▸ To do
The records below need to be printed in full. Keep each one exact.

Stored data
◆ ◆ ◆
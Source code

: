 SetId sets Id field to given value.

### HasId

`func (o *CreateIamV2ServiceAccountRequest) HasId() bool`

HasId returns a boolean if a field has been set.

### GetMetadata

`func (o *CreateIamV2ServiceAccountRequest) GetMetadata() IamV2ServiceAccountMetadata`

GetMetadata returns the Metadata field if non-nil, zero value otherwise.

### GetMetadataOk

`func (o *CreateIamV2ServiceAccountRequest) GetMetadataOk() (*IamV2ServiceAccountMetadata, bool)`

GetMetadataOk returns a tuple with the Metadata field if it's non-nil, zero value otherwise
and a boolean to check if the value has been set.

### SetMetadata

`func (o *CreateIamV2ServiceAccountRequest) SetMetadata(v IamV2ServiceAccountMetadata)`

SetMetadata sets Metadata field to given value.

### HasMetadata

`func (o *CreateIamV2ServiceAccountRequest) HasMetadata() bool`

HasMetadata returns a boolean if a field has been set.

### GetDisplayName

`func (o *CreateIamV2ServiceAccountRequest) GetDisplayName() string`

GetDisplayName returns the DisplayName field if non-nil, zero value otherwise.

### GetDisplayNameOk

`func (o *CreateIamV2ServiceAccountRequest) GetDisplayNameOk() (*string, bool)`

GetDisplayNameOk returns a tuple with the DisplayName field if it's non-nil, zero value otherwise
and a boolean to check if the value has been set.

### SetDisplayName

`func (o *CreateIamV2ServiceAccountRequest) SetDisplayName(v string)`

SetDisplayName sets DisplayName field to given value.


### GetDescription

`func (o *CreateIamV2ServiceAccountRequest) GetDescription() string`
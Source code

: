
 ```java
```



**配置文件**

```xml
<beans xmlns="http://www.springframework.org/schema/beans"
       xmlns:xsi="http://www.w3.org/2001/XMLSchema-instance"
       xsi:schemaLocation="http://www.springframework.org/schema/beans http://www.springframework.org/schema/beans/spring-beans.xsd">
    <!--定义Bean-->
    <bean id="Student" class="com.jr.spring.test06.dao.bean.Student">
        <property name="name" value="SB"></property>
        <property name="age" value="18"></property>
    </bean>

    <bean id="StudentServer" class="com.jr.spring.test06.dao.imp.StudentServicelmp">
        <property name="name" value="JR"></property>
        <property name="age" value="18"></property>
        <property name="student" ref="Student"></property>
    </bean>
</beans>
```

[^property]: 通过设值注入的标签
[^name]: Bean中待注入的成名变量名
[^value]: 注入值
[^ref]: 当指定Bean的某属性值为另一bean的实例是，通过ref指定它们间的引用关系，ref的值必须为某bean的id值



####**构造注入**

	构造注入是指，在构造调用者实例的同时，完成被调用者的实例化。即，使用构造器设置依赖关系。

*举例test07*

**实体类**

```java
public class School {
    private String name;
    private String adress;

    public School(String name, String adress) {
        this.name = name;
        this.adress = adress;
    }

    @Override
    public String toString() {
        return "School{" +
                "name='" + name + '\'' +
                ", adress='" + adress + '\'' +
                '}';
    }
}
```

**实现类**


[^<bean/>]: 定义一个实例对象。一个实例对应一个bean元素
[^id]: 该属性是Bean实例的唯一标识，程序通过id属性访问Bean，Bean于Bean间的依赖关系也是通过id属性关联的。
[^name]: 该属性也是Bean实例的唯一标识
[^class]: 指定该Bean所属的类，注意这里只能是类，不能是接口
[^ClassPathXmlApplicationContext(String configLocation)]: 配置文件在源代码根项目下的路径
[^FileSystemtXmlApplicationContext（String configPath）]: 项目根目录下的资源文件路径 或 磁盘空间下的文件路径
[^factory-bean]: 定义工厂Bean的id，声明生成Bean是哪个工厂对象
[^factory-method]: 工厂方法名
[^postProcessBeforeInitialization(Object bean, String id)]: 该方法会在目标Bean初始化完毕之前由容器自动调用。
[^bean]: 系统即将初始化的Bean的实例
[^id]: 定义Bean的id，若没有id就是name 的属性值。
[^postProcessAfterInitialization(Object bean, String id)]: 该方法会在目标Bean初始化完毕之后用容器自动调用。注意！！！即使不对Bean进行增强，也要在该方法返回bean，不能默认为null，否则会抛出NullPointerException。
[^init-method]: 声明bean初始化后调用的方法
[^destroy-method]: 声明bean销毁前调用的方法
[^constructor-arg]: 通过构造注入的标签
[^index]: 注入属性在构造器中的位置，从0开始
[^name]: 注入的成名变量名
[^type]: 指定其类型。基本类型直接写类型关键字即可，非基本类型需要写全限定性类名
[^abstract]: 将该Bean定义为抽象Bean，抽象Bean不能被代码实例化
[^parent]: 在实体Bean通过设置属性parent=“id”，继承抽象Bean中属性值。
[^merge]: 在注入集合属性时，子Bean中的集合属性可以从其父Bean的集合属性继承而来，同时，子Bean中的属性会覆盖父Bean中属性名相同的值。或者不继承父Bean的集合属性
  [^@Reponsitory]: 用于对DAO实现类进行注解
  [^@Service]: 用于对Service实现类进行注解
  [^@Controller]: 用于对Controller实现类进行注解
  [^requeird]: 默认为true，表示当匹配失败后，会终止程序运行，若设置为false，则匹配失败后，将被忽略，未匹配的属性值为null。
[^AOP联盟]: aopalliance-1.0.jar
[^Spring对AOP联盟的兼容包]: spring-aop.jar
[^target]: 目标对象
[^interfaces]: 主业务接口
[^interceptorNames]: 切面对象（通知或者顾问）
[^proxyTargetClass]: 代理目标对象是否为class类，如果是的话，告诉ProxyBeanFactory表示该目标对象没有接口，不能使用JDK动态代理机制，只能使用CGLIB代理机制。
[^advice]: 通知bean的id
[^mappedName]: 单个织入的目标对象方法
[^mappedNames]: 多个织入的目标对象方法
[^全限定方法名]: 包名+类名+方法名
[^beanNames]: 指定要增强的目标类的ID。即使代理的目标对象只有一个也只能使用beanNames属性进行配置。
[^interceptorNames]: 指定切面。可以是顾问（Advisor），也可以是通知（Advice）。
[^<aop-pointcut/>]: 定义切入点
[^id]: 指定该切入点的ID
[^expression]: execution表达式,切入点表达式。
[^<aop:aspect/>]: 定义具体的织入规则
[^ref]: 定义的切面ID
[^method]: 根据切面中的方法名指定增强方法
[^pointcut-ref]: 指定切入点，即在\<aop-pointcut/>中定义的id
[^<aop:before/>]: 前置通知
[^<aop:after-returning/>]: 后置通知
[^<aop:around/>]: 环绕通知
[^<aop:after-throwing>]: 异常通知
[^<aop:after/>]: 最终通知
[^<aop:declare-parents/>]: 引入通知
◆ ◆ ◆
▸ Answer space
Source code

: SetId sets Id field to given value.

### HasId

`func (o *CreateIamV2ServiceAccountRequest) HasId() bool`

HasId returns a boolean if a field has been set.

### GetMetadata

`func (o *CreateIamV2ServiceAccountRequest) GetMetadata() IamV2ServiceAccountMetadata`

GetMetadata returns the Metadata field if non-nil, zero value otherwise.

### GetMetadataOk

`func (o *CreateIamV2ServiceAccountRequest) GetMetadataOk() (*IamV2ServiceAccountMetadata, bool)`

GetMetadataOk returns a tuple with the Metadata field if it's non-nil, zero value otherwise
and a boolean to check if the value has been set.

### SetMetadata

`func (o *CreateIamV2ServiceAccountRequest) SetMetadata(v IamV2ServiceAccountMetadata)`

SetMetadata sets Metadata field to given value.

### HasMetadata

`func (o *CreateIamV2ServiceAccountRequest) HasMetadata() bool`

HasMetadata returns a boolean if a field has been set.

### GetDisplayName

`func (o *CreateIamV2ServiceAccountRequest) GetDisplayName() string`

GetDisplayName returns the DisplayName field if non-nil, zero value otherwise.

### GetDisplayNameOk

`func (o *CreateIamV2ServiceAccountRequest) GetDisplayNameOk() (*string, bool)`

GetDisplayNameOk returns a tuple with the DisplayName field if it's non-nil, zero value otherwise
and a boolean to check if the value has been set.

### SetDisplayName

`func (o *CreateIamV2ServiceAccountRequest) SetDisplayName(v string)`

SetDisplayName sets DisplayName field to given value.


### GetDescription

`func (o *CreateIamV2ServiceAccountRequest) GetDescription() string`
Source code

:
 ```java
```



**配置文件**

```xml
<beans xmlns="http://www.springframework.org/schema/beans"
       xmlns:xsi="http://www.w3.org/2001/XMLSchema-instance"
       xsi:schemaLocation="http://www.springframework.org/schema/beans http://www.springframework.org/schema/beans/spring-beans.xsd">
    <!--定义Bean-->
    <bean id="Student" class="com.jr.spring.test06.dao.bean.Student">
        <property name="name" value="SB"></property>
        <property name="age" value="18"></property>
    </bean>

    <bean id="StudentServer" class="com.jr.spring.test06.dao.imp.StudentServicelmp">
        <property name="name" value="JR"></property>
        <property name="age" value="18"></property>
        <property name="student" ref="Student"></property>
    </bean>
</beans>
```

[^property]: 通过设值注入的标签
[^name]: Bean中待注入的成名变量名
[^value]: 注入值
[^ref]: 当指定Bean的某属性值为另一bean的实例是，通过ref指定它们间的引用关系，ref的值必须为某bean的id值



####**构造注入**

	构造注入是指，在构造调用者实例的同时，完成被调用者的实例化。即，使用构造器设置依赖关系。

*举例test07*

**实体类**

```java
public class School {
    private String name;
    private String adress;

    public School(String name, String adress) {
        this.name = name;
        this.adress = adress;
    }

    @Override
    public String toString() {
        return "School{" +
                "name='" + name + '\'' +
                ", adress='" + adress + '\'' +
                '}';
    }
}
```

**实现类**


[^<bean/>]: 定义一个实例对象。一个实例对应一个bean元素
[^id]: 该属性是Bean实例的唯一标识，程序通过id属性访问Bean，Bean于Bean间的依赖关系也是通过id属性关联的。
[^name]: 该属性也是Bean实例的唯一标识
[^class]: 指定该Bean所属的类，注意这里只能是类，不能是接口
[^ClassPathXmlApplicationContext(String configLocation)]: 配置文件在源代码根项目下的路径
[^FileSystemtXmlApplicationContext（String configPath）]: 项目根目录下的资源文件路径 或 磁盘空间下的文件路径
[^factory-bean]: 定义工厂Bean的id，声明生成Bean是哪个工厂对象
[^factory-method]: 工厂方法名
[^postProcessBeforeInitialization(Object bean, String id)]: 该方法会在目标Bean初始化完毕之前由容器自动调用。
[^bean]: 系统即将初始化的Bean的实例
[^id]: 定义Bean的id，若没有id就是name 的属性值。
[^postProcessAfterInitialization(Object bean, String id)]: 该方法会在目标Bean初始化完毕之后用容器自动调用。注意！！！即使不对Bean进行增强，也要在该方法返回bean，不能默认为null，否则会抛出NullPointerException。
[^init-method]: 声明bean初始化后调用的方法
[^destroy-method]: 声明bean销毁前调用的方法
[^constructor-arg]: 通过构造注入的标签
[^index]: 注入属性在构造器中的位置，从0开始
[^name]: 注入的成名变量名
[^type]: 指定其类型。基本类型直接写类型关键字即可，非基本类型需要写全限定性类名
[^abstract]: 将该Bean定义为抽象Bean，抽象Bean不能被代码实例化
[^parent]: 在实体Bean通过设置属性parent=“id”，继承抽象Bean中属性值。
[^merge]: 在注入集合属性时，子Bean中的集合属性可以从其父Bean的集合属性继承而来，同时，子Bean中的属性会覆盖父Bean中属性名相同的值。或者不继承父Bean的集合属性
  [^@Reponsitory]: 用于对DAO实现类进行注解
  [^@Service]: 用于对Service实现类进行注解
  [^@Controller]: 用于对Controller实现类进行注解
  [^requeird]: 默认为true，表示当匹配失败后，会终止程序运行，若设置为false，则匹配失败后，将被忽略，未匹配的属性值为null。
[^AOP联盟]: aopalliance-1.0.jar
[^Spring对AOP联盟的兼容包]: spring-aop.jar
[^target]: 目标对象
[^interfaces]: 主业务接口
[^interceptorNames]: 切面对象（通知或者顾问）
[^proxyTargetClass]: 代理目标对象是否为class类，如果是的话，告诉ProxyBeanFactory表示该目标对象没有接口，不能使用JDK动态代理机制，只能使用CGLIB代理机制。
[^advice]: 通知bean的id
[^mappedName]: 单个织入的目标对象方法
[^mappedNames]: 多个织入的目标对象方法
[^全限定方法名]: 包名+类名+方法名
[^beanNames]: 指定要增强的目标类的ID。即使代理的目标对象只有一个也只能使用beanNames属性进行配置。
[^interceptorNames]: 指定切面。可以是顾问（Advisor），也可以是通知（Advice）。
[^<aop-pointcut/>]: 定义切入点
[^id]: 指定该切入点的ID
[^expression]: execution表达式,切入点表达式。
[^<aop:aspect/>]: 定义具体的织入规则
[^ref]: 定义的切面ID
[^method]: 根据切面中的方法名指定增强方法
[^pointcut-ref]: 指定切入点，即在\<aop-pointcut/>中定义的id
[^<aop:before/>]: 前置通知
[^<aop:after-returning/>]: 后置通知
[^<aop:around/>]: 环绕通知
[^<aop:after-throwing>]: 异常通知
[^<aop:after/>]: 最终通知
[^<aop:declare-parents/>]: 引入通知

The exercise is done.